Resíduos plásticos podem ser alimento para bactérias. Mas isso não é tão bom como parece

Ralph Pace, CC BY-ND

Anualmente, mais de 8 milhões de toneladas de polímeros sintéticos entram no oceano. Desses, alguns afundam, outros regressam à costa, mas uma parte significativa não é contabilizada.

Embora não se tenha a certeza, investigadores acreditam que algum desse plástico pode estar a servir de alimento para bactérias. Uma experiência realizada recentemente em laboratório mostrou que a bactéria marinha Rhodococcus ruber pode decompor-se lentamente e digerir o plástico feito de polietileno.

O polietileno é usado em grande parte em embalagens, sendo o tipo de plástico mais produzido no mundo. Embora não seja claro se a Rhodococcus ruber está, de facto, a alimentar-se desses resíduos, a nova investigação, publicada recentemente no Marine Pollution Bulletin, confirma que tal é possível.

Segundo avançou o Science Alert, estudos anteriores encontraram estirpes dessa bactéria a flutuar em densos filmes celulares, nas superfícies de plásticos. Além disso, uma investigação de 2006 sugeria que o plástico por baixo da bactéria estava a decompor-se a um ritmo mais acelerado do que o normal. O novo estudo confirma esse resultado.

“Esta é a primeira vez que provamos que as bactérias digerem realmente o plástico em CO2 e noutras moléculas”, indicou o ecologista microbiano Maaike Goudriaan, do Royal Netherlands Institute for Sea Research (NIOZ).

Para chegar a estes resultados, a equipa expôs amostras de plástico à luz UV e colocaram-nas em água do mar artificial. “o tratamento com luz UV foi necessário porque já sabemos que a luz solar decompõe parcialmente o plástico em pedaços do tamanho de uma mordida para bactérias”, explicou o investigador.

De seguida, a equipa introduziu uma estirpe da bactéria no local. Ao medir os níveis de um isótopo designado por carbono-13, os autores estimaram que os polímeros nas suas experiências desintegravam-se a uma taxa de cerca de 1,2% ao ano.

Os investigadores não conseguiram determinar a influência da lâmpada UV na deterioração do plástico em comparação com a atividade dos micróbios, mas as bactérias estavam claramente a desempenhar um papel. As amostras bacterianas após a experiência mostraram membranas de ácidos gordos que foram enriquecidas com carbono-13.

A taxa identificada de decomposição do plástico no estudo atual é demasiado lenta para resolver o problema da poluição nos oceanos, mas indica para onde poderá ter ido uma parte dos resíduos em falta.

“Os nossos dados mostram que a luz solar pode ter degradado uma quantidade substancial de todo o plástico flutuante que tem sido depositado nos oceanos desde os anos 50”, indicou a microbiologista Annalisa Delre. Os micróbios podem ter digerido alguns dos restos deixados pelo Sol.

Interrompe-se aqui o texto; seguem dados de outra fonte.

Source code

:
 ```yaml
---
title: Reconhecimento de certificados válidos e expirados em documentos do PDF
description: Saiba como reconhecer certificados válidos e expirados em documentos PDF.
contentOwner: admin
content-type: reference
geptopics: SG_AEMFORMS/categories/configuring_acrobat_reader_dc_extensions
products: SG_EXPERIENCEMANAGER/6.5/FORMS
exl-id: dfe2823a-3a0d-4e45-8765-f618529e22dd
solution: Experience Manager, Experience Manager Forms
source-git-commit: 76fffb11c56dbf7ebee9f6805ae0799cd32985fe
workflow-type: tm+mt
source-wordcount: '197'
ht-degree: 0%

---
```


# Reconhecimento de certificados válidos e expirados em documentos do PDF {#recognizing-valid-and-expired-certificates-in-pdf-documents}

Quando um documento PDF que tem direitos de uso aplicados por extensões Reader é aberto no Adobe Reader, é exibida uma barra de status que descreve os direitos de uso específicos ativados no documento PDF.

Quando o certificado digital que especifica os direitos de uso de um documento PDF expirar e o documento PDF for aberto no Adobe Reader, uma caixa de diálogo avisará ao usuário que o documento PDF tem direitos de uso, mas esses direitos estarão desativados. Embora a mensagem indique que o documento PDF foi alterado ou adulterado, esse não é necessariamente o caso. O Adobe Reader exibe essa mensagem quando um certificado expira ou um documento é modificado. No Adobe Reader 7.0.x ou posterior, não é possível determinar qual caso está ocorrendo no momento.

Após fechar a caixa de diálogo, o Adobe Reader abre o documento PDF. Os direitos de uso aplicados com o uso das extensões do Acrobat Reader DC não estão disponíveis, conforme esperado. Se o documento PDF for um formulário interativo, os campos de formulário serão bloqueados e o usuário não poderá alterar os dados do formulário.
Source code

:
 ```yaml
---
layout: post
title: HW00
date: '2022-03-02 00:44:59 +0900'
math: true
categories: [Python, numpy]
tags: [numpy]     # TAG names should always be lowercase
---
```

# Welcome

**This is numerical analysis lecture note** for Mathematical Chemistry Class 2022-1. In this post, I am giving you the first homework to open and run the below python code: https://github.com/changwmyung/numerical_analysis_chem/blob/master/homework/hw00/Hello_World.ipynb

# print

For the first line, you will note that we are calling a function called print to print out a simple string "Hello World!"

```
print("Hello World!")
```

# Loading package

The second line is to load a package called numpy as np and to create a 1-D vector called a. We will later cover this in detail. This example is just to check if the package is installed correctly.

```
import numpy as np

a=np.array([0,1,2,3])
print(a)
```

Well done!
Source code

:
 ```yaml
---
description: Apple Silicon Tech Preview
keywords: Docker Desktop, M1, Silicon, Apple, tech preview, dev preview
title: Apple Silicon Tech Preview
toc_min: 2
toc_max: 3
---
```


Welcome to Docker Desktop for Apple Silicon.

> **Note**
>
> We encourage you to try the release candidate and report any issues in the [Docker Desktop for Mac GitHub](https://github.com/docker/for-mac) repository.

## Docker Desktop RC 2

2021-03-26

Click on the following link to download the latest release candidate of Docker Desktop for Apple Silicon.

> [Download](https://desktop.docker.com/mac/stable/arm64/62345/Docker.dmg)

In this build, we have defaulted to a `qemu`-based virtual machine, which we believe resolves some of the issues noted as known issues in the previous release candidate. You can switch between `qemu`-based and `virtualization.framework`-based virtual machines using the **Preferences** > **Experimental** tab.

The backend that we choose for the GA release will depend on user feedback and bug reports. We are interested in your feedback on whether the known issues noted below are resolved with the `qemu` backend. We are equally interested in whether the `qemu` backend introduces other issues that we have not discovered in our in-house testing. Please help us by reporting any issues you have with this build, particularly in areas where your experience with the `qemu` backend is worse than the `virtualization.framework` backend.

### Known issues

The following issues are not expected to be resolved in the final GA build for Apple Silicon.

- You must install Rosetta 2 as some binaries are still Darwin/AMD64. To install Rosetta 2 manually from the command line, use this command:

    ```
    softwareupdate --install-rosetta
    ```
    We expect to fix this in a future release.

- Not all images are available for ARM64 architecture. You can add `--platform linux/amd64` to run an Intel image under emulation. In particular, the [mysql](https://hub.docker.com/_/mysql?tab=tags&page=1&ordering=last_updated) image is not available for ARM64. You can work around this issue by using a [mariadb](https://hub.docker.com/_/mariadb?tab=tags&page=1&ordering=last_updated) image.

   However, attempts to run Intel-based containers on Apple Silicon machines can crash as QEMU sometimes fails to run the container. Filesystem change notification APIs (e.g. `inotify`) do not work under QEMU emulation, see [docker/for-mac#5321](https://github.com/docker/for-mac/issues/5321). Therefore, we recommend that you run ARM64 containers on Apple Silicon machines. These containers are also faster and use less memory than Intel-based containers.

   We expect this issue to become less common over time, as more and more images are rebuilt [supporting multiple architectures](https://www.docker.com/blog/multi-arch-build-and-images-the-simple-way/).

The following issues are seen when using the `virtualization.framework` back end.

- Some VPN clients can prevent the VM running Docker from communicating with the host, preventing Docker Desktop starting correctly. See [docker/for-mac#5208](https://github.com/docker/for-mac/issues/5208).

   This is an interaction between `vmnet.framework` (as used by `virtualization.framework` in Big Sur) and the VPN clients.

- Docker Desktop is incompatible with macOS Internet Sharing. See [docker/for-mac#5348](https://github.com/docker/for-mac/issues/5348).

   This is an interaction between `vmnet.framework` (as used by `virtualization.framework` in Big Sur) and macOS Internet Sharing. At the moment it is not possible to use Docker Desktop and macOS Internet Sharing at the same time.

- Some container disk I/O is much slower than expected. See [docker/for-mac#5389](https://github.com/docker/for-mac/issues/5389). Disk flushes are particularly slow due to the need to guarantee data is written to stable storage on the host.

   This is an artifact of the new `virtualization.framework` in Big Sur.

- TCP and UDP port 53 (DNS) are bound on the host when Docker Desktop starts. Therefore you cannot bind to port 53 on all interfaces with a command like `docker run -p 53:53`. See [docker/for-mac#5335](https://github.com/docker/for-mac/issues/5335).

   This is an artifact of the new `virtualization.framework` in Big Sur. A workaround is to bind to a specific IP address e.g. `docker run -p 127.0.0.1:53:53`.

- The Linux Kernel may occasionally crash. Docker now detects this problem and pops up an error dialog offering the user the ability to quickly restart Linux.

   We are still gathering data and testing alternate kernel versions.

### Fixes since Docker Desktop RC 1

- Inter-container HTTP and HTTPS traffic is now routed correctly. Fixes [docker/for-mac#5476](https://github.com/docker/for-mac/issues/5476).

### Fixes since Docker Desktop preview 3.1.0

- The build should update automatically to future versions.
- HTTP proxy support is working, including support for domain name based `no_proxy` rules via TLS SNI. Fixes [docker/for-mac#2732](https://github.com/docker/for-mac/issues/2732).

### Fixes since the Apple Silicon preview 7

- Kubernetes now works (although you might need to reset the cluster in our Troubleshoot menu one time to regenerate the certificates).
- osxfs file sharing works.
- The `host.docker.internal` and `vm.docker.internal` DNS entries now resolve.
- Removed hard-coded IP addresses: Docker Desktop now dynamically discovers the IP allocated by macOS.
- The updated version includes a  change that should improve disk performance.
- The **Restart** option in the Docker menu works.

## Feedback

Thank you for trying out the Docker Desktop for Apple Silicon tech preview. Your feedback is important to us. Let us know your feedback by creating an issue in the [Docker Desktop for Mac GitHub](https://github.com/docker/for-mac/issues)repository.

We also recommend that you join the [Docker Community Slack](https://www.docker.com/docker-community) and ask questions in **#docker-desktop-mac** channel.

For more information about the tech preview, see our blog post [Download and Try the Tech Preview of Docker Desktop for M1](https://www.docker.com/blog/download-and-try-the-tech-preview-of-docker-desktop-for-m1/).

Desde 2013, os investigadores têm advertido que os micróbios estão provavelmente a prosperar em manchas de plástico no oceano, formando um ecossistema sintético. Há até provas de que algumas dessas comunidades microbianas estão a adaptar-se à ingestão de diferentes plásticos.

Em estudos anteriores foram também identificadas bactérias e fungos específicos, em terra e no mar, que parecem comer plástico. Embora esse conhecimento possa ajudar a reciclar melhor os resíduos antes que esses acabem na natureza, as suas outras utilizações são controversas.

Alguns cientistas propuseram que libertássemos equivalentes de plástico em pontos quentes de poluição. Outros não estão tão seguros de que isso seria uma boa ideia. Enzimas e bactérias de engenharia que decompõem o plástico podem parecer uma ótima forma de fazer desaparecer os resíduos, mas alguns especialistas estão preocupados com os efeitos secundários não intencionais nos ecossistemas naturais e nas teias alimentares.

Ate porque, no final de contas, a decomposição do plástico não é necessariamente uma coisa boa. Os microplásticos são muito mais difíceis de limpar do que peças maiores e esses pequenos restos podem infiltrar-se nas teias alimentares.

Num estudo realizado em 2020, cada amostra de marisco testada num mercado da Austrália continha microplásticos. O que isso está a causar à saúde humana e animal é desconhecido.

“Muito melhor do que limpar, é prevenir. E só nós, humanos, podemos fazer isso”, referiu ainda Maaike Goudriaan.